**Required work**
Repeat nothing but the lines below running from the one containing "- Add Text class" to the one containing "- Update nuget.config". Keep both end lines.

(Source texts of formatted documents)
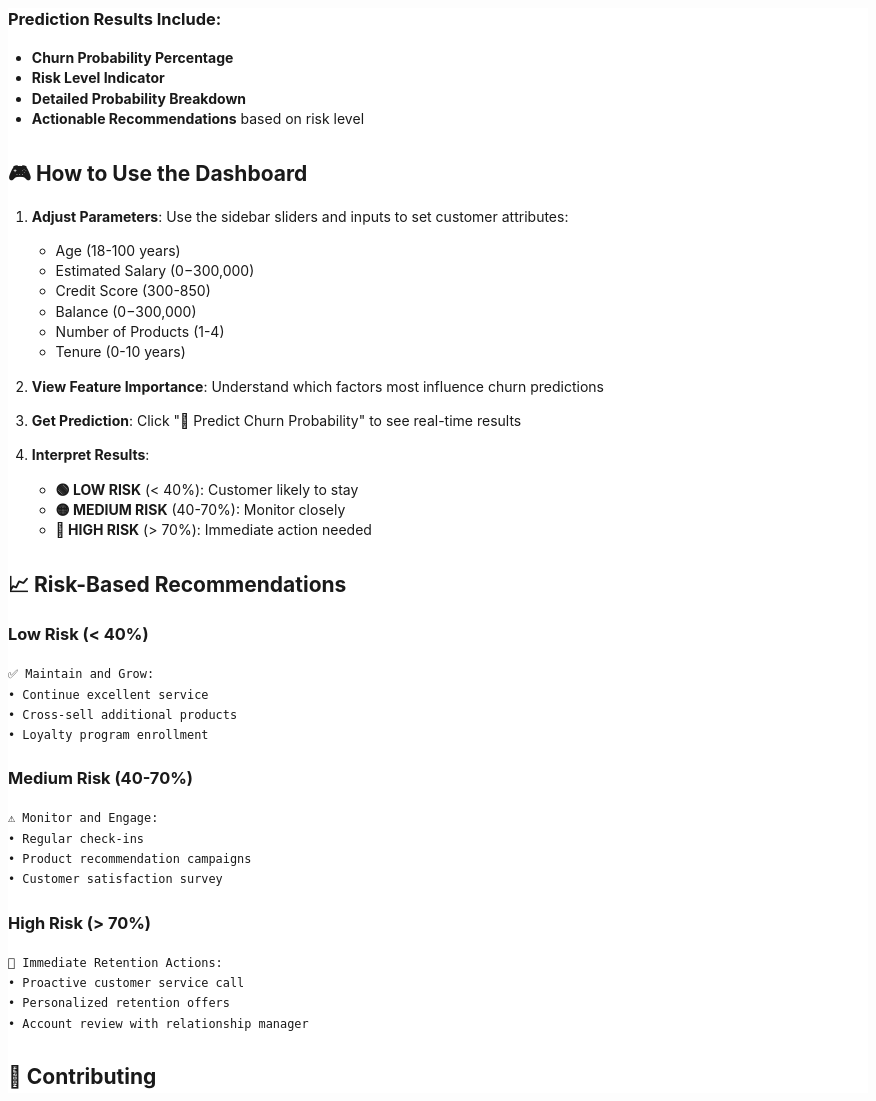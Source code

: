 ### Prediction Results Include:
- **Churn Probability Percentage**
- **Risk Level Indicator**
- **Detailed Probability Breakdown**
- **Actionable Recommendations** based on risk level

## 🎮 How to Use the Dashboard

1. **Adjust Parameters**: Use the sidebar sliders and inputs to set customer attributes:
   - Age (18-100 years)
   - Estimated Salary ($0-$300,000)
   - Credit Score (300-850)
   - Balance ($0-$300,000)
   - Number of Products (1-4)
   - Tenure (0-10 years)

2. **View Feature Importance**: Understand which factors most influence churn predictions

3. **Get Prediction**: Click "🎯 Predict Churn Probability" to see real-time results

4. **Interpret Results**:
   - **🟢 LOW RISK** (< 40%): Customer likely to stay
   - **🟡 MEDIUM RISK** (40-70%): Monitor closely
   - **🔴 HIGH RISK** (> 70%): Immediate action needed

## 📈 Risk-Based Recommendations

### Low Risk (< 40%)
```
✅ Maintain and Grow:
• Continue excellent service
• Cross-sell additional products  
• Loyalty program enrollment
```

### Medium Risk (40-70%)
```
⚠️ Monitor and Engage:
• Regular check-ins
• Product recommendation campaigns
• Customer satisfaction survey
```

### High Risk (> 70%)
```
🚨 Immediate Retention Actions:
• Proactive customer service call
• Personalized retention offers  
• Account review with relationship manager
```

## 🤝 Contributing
...
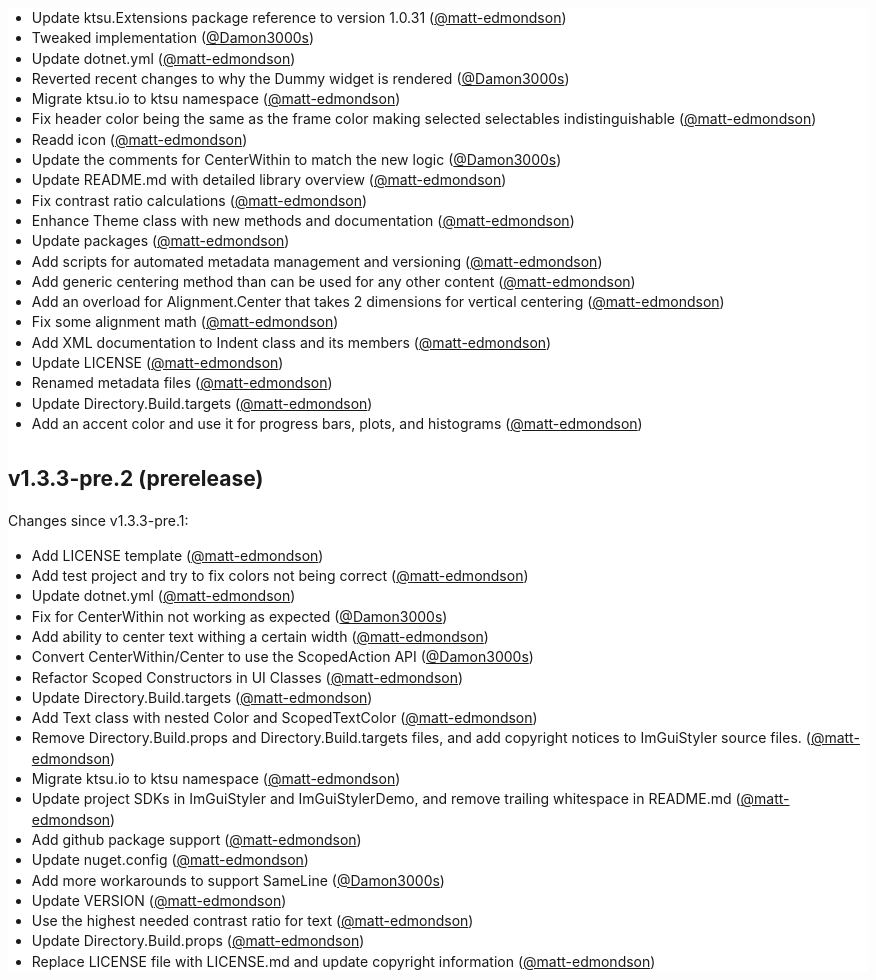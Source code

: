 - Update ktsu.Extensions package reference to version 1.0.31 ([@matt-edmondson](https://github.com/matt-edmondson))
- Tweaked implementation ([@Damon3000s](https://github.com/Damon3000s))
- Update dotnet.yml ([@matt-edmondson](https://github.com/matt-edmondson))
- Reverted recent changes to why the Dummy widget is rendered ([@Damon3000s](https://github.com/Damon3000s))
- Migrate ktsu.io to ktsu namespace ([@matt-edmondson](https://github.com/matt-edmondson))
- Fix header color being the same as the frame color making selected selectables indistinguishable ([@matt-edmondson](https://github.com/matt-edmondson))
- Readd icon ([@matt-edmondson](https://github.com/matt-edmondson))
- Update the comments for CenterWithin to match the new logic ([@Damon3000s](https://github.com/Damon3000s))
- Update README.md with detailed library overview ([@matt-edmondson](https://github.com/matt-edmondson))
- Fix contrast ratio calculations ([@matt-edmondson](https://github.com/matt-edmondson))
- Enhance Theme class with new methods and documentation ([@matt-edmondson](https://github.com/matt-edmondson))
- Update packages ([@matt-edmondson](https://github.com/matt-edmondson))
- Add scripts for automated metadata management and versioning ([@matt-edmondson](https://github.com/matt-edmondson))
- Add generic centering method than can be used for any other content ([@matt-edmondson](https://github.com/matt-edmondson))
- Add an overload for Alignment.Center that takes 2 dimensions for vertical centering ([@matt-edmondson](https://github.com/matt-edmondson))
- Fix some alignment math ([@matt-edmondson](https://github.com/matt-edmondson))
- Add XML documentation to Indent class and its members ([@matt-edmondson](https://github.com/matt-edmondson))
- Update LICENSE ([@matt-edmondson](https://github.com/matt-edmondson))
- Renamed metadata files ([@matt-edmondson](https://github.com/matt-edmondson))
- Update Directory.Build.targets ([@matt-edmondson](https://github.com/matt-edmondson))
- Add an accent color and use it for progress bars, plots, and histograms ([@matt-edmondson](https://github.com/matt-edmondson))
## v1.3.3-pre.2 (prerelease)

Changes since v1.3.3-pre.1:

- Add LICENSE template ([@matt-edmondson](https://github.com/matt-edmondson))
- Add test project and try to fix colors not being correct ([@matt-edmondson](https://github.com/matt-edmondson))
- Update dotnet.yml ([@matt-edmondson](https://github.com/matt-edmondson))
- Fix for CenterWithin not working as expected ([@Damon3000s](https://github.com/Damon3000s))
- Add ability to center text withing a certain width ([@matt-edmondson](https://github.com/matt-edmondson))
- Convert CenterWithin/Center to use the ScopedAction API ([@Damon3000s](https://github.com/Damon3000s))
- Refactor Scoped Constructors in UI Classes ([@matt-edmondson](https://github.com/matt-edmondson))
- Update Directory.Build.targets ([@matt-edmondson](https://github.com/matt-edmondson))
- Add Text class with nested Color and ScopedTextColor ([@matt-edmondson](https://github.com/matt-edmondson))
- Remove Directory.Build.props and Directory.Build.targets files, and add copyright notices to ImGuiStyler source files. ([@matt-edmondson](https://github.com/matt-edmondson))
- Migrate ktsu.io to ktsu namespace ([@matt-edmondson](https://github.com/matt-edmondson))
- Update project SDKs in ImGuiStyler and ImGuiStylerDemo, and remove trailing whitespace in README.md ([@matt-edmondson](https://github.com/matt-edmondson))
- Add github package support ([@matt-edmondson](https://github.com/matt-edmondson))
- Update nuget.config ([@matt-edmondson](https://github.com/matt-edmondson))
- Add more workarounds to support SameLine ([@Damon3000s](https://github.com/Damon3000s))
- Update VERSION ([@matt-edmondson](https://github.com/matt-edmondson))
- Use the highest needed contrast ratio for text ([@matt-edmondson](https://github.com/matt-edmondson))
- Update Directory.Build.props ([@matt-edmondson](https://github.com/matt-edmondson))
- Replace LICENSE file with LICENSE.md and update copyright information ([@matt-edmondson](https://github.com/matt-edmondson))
* * *
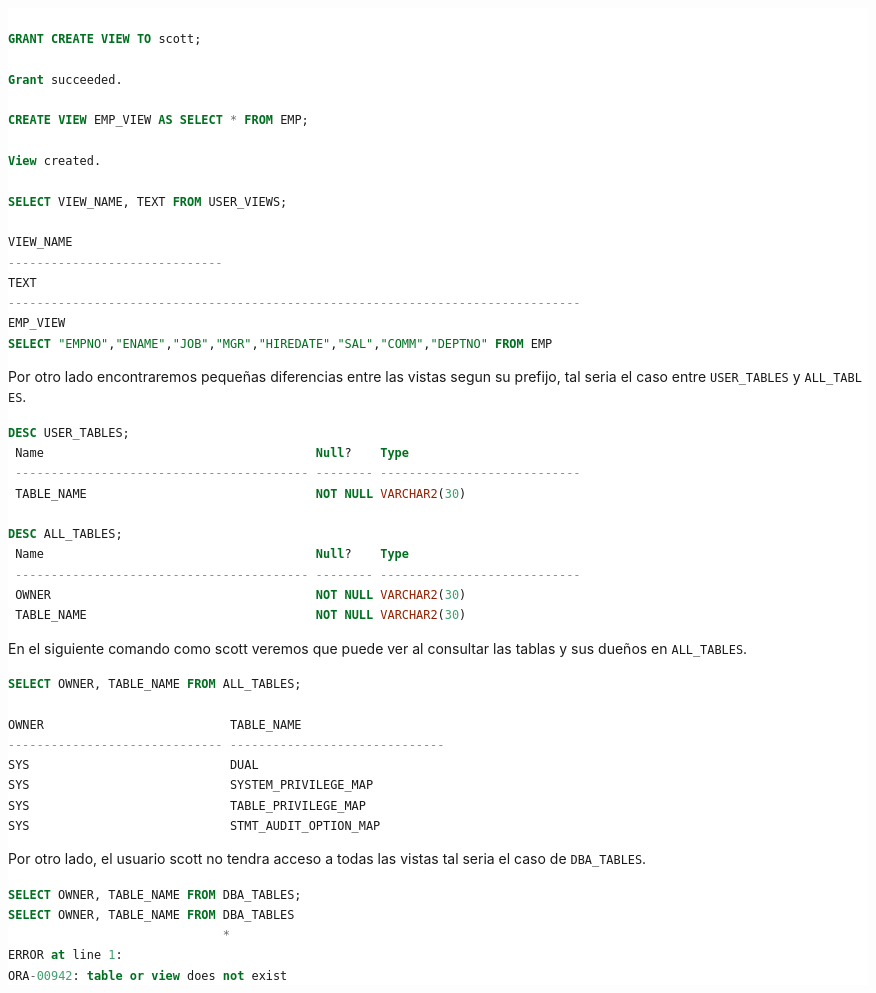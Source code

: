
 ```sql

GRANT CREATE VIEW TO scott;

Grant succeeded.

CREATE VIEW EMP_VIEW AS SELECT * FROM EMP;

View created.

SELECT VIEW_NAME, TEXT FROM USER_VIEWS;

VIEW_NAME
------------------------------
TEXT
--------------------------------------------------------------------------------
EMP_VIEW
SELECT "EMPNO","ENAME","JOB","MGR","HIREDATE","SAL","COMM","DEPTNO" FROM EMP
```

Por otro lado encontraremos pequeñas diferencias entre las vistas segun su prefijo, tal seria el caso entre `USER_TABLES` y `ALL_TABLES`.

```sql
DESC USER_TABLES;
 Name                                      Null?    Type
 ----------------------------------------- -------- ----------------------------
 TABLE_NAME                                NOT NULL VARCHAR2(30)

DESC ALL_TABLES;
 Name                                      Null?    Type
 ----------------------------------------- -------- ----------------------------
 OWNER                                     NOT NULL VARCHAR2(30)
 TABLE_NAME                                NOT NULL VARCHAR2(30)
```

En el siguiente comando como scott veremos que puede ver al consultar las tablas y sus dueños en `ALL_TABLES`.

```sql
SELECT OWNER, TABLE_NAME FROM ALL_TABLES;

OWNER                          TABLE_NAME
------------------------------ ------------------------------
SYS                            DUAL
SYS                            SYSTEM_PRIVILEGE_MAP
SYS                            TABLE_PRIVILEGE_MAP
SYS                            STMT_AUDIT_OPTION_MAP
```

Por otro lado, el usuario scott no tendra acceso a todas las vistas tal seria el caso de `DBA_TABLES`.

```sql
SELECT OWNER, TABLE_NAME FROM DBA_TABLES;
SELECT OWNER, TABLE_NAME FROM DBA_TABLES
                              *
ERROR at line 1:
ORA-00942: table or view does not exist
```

**Output of the exercise**
- Add Text class with nested Color and ScopedTextColor ([@matt-edmondson](https://github.com/matt-edmondson))
- Remove Directory.Build.props and Directory.Build.targets files, and add copyright notices to ImGuiStyler source files. ([@matt-edmondson](https://github.com/matt-edmondson))
- Migrate ktsu.io to ktsu namespace ([@matt-edmondson](https://github.com/matt-edmondson))
- Update project SDKs in ImGuiStyler and ImGuiStylerDemo, and remove trailing whitespace in README.md ([@matt-edmondson](https://github.com/matt-edmondson))
- Add github package support ([@matt-edmondson](https://github.com/matt-edmondson))
- Update nuget.config ([@matt-edmondson](https://github.com/matt-edmondson))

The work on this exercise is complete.